In Tulia, an isolated place ringed by cotton farms and cattle ranches on
the high plains of the Texas panhandle, local officials declared the
operation a stunning success. In all, 22 of the defendants were sent to
prison while others received probation. The undercover agent at the center
of the operation, Tom Coleman, was even named by the state as lawman of the
year.
But more than a year later, an operation once hailed as a victory in the
war on drugs now has civil rights groups and local minorities asking
whether it was really a war on blacks. All but three of the 43 defendants
were black, an enormous percentage considering blacks make up less than 10
percent of the town's population. In fact, roughly 12 percent of the town's
black population was arrested.
The doubts raised about the racial makeup of the group arrested are
compounded by contentions that the investigation was flimsy at best. The
sole evidence in nearly every case was the word of Mr. Coleman, whose own
character had come under criticism in the past. There were no videotapes or
wiretaps or, in most cases, any corroborating witnesses.
"They declared war on this community," said Sammy Barrow, a black resident
with four relatives who were arrested. "You either were going to get a long
term in the penitentiary or you were going to get enough of a deterrent to
get out of here."
So now Tulia itself is on trial: last week, the American Civil Liberties
Union filed a lawsuit on behalf of a defendant whose case was dismissed in
February, apparently because of a false identification. The suit accuses
local officials of singling out blacks to run them out of town. Next week,
the A.C.L.U. plans to file a civil rights complaint with the Justice
Department seeking to revoke financing for the agencies that ran the sting.
The reaction among most whites here has been unflinching support of the
operation and local officials. Public intolerance for drugs is unquestioned
in Tulia; the local school system is one of a handful in the area that
mandate random drug testing for students, a policy that is being challenged
in court. The sheriff and the district attorney, who defend Mr. Coleman's
credibility, also deny that the sting was racially motivated or that the
town is biased.
"This is a good community, and I care a lot about everybody here," said
Swisher County's sheriff, Larry Stewart, who was reluctant to speak in much
detail because of the lawsuit. "There has been a lot more made of this than
is true."
Like many places, Tulia is not immune to drugs. In 1997 and 1998, a total
of nine people were arrested on felony drug charges here. In the previous
two years, 32 were arrested in another sting by the Tulia police.
Some black residents say the town does have a cluster of crack cocaine
users who buy their drugs in larger cities like Amarillo or Plainview. And
several of the defendants had prior drug arrests, including Donald Smith,
who admitted on the stand that he had sold crack to the undercover agent
but who vehemently denied using or selling the more expensive powdered cocaine.
But Mr.

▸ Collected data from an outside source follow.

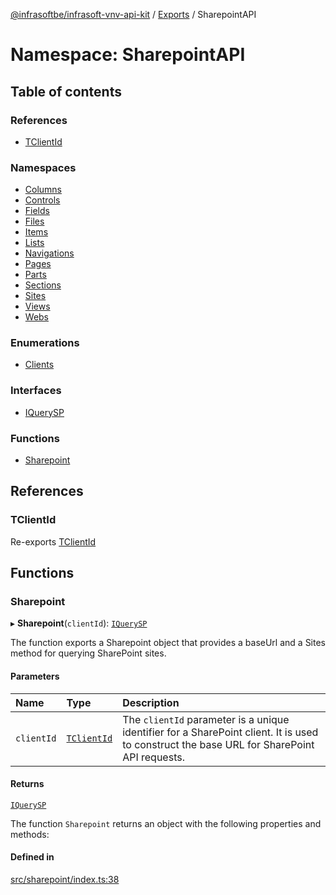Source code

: [@infrasoftbe/infrasoft-vnv-api-kit](../README.md) / [Exports](../modules.md) / SharepointAPI

# Namespace: SharepointAPI

## Table of contents

### References

- [TClientId](SharepointAPI.md#tclientid)

### Namespaces

- [Columns](SharepointAPI.Columns.md)
- [Controls](SharepointAPI.Controls.md)
- [Fields](SharepointAPI.Fields.md)
- [Files](SharepointAPI.Files.md)
- [Items](SharepointAPI.Items.md)
- [Lists](SharepointAPI.Lists.md)
- [Navigations](SharepointAPI.Navigations.md)
- [Pages](SharepointAPI.Pages.md)
- [Parts](SharepointAPI.Parts.md)
- [Sections](SharepointAPI.Sections.md)
- [Sites](SharepointAPI.Sites.md)
- [Views](SharepointAPI.Views.md)
- [Webs](SharepointAPI.Webs.md)

### Enumerations

- [Clients](../enums/SharepointAPI.Clients.md)

### Interfaces

- [IQuerySP](../interfaces/SharepointAPI.IQuerySP.md)

### Functions

- [Sharepoint](SharepointAPI.md#sharepoint)

## References

### TClientId

Re-exports [TClientId](SharepointAPI.Sites.md#tclientid)

## Functions

### Sharepoint

▸ **Sharepoint**(`clientId`): [`IQuerySP`](../interfaces/SharepointAPI.IQuerySP.md)

The function exports a Sharepoint object that provides a baseUrl and a Sites method for querying
SharePoint sites.

#### Parameters

| Name | Type | Description |
| :------ | :------ | :------ |
| `clientId` | [`TClientId`](SharepointAPI.Sites.md#tclientid) | The `clientId` parameter is a unique identifier for a SharePoint client. It is used to construct the base URL for SharePoint API requests. |

#### Returns

[`IQuerySP`](../interfaces/SharepointAPI.IQuerySP.md)

The function `Sharepoint` returns an object with the following properties and methods:

#### Defined in

[src/sharepoint/index.ts:38](https://github.com/infrasoftbe/Infrasoft-vnv-api-kit/blob/63c0e77/src/sharepoint/index.ts#L38)
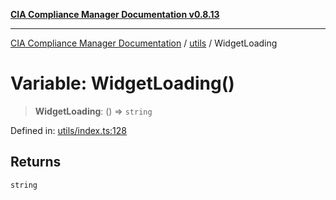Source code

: [**CIA Compliance Manager Documentation v0.8.13**](../../README.md)

***

[CIA Compliance Manager Documentation](../../modules.md) / [utils](../README.md) / WidgetLoading

# Variable: WidgetLoading()

> **WidgetLoading**: () => `string`

Defined in: [utils/index.ts:128](https://github.com/Hack23/cia-compliance-manager/blob/2f6ce8651c6fa9a0d9c8860576f0ee67ef038efd/src/utils/index.ts#L128)

## Returns

`string`
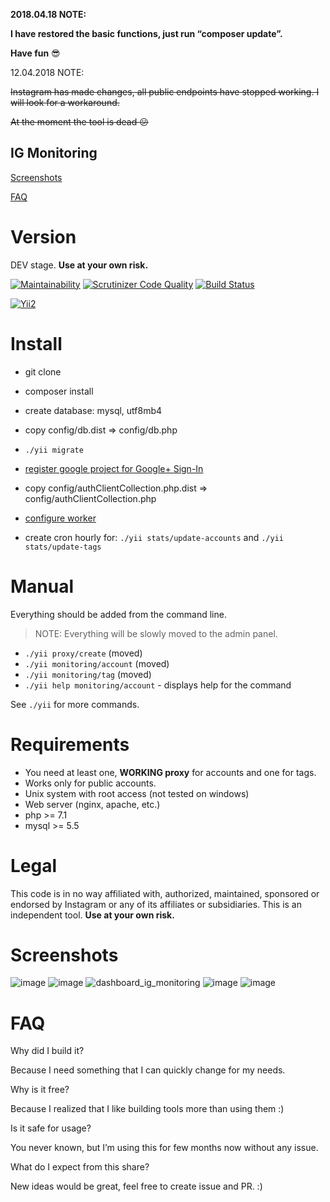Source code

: **2018.04.18 NOTE:**

**I have restored the basic functions, just run “composer update”.**

**Have fun** :sunglasses:

12.04.2018 NOTE:

~~Instagram has made changes, all public endpoints have stopped working. I will look for a workaround.~~

~~At the moment the tool is dead :confused:~~

## IG Monitoring

[Screenshots](#screenshots)

[FAQ](#faq)

# Version
DEV stage.  **Use at your own risk.**

[![Maintainability](https://api.codeclimate.com/v1/badges/9bbae6907e6cbf039950/maintainability)](https://codeclimate.com/github/jakim/ig-monitoring/maintainability)
[![Scrutinizer Code Quality](https://scrutinizer-ci.com/g/jakim/ig-monitoring/badges/quality-score.png?b=master)](https://scrutinizer-ci.com/g/jakim/ig-monitoring/?branch=master)
[![Build Status](https://travis-ci.org/jakim/ig-monitoring.svg?branch=master)](https://travis-ci.org/jakim/ig-monitoring)

[![Yii2](https://img.shields.io/badge/Powered_by-Yii_Framework-green.svg?style=flat)](http://www.yiiframework.com/)

# Install
- git clone
- composer install

- create database: mysql, utf8mb4
- copy config/db.dist => config/db.php
- `./yii migrate`

- [register google project for Google+ Sign-In](https://developers.google.com/+/web/signin/)
- copy config/authClientCollection.php.dist => config/authClientCollection.php

- [configure worker](https://github.com/yiisoft/yii2-queue/blob/master/docs/guide/worker.md)
- create cron hourly for: `./yii stats/update-accounts` and `./yii stats/update-tags`

# Manual
Everything should be added from the command line.
> NOTE: Everything will be slowly moved to the admin panel.

- `./yii proxy/create` (moved)
- `./yii monitoring/account` (moved)
- `./yii monitoring/tag` (moved)
- `./yii help monitoring/account` - displays help for the command

See `./yii` for more commands.


# Requirements
- You need at least one, **WORKING proxy** for accounts and one for tags.
- Works only for public accounts.
- Unix system with root access (not tested on windows)
- Web server (nginx, apache, etc.)
- php >= 7.1
- mysql >= 5.5

# Legal
This code is in no way affiliated with, authorized, maintained, sponsored or endorsed by Instagram or any of its affiliates or subsidiaries.
This is an independent tool. **Use at your own risk.**

# Screenshots
![image](https://user-images.githubusercontent.com/839118/37047660-ee744630-216b-11e8-943a-822a432da725.png)
![image](https://user-images.githubusercontent.com/839118/37047713-18034474-216c-11e8-9123-d17f1543d65f.png)
![dashboard_ig_monitoring](https://user-images.githubusercontent.com/839118/38170151-9680cb8a-357d-11e8-9cf4-b25b75ccbef6.png)
![image](https://user-images.githubusercontent.com/839118/37048055-0b5362f8-216d-11e8-9dab-a82304dd4353.png)
![image](https://user-images.githubusercontent.com/839118/37048109-3372280a-216d-11e8-988d-c825dfe2432c.png)

# FAQ
Why did I build it?

Because I need something that I can quickly change for my needs.

Why is it free?

Because I realized that I like building tools more than using them :)

Is it safe for usage?

You never known, but I’m using this for few months now without any issue.

What do I expect from this share?

New ideas would be great, feel free to create issue and PR. :)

Wafer, the forklift driver, contends, "there's no big drug problem
here."
"Can you see 43 dealers surviving in this small town?" he said. "There
would be murders and everything. Everybody would have to be doing it."
Mr. Coleman said Mr. Wafer, 42, sold him cocaine at a local convenience
store. But Mr. Wafer's employer testified that Mr. Wafer was at work at the
time Mr. Coleman said the drug deal took place. Mr. Wafer produced his
timecards. A judge refused to dismiss the cocaine charges but decided there
was insufficient evidence to revoke Mr. Wafer's probation on a 1990
marijuana charge. His trial is pending.
The drug sting began in 1998 when Mr. Coleman, the son of a Texas ranger,
was hired by Sheriff Stewart to run an undercover operation in Tulia under
the supervision of the Panhandle Regional Narcotics Trafficking Task Force
in Amarillo. Mr. Coleman had been a sheriff's deputy and a jailer in other
Texas counties but was working as a welder when he got the job here.
Mr. Coleman underwent training with the Drug Enforcement Administration
then spent more than a year undercover in Tulia, the largest town in
Swisher County. Officials said Mr. Coleman, who is white, got to know many
of Tulia's blacks with the help of a black co-worker at a cattle auction
where he had gotten a job.
Both Sheriff Stewart and the local district attorney, Terry McEachern,
agree that drugs are sold and consumed by whites and Hispanics in Tulia.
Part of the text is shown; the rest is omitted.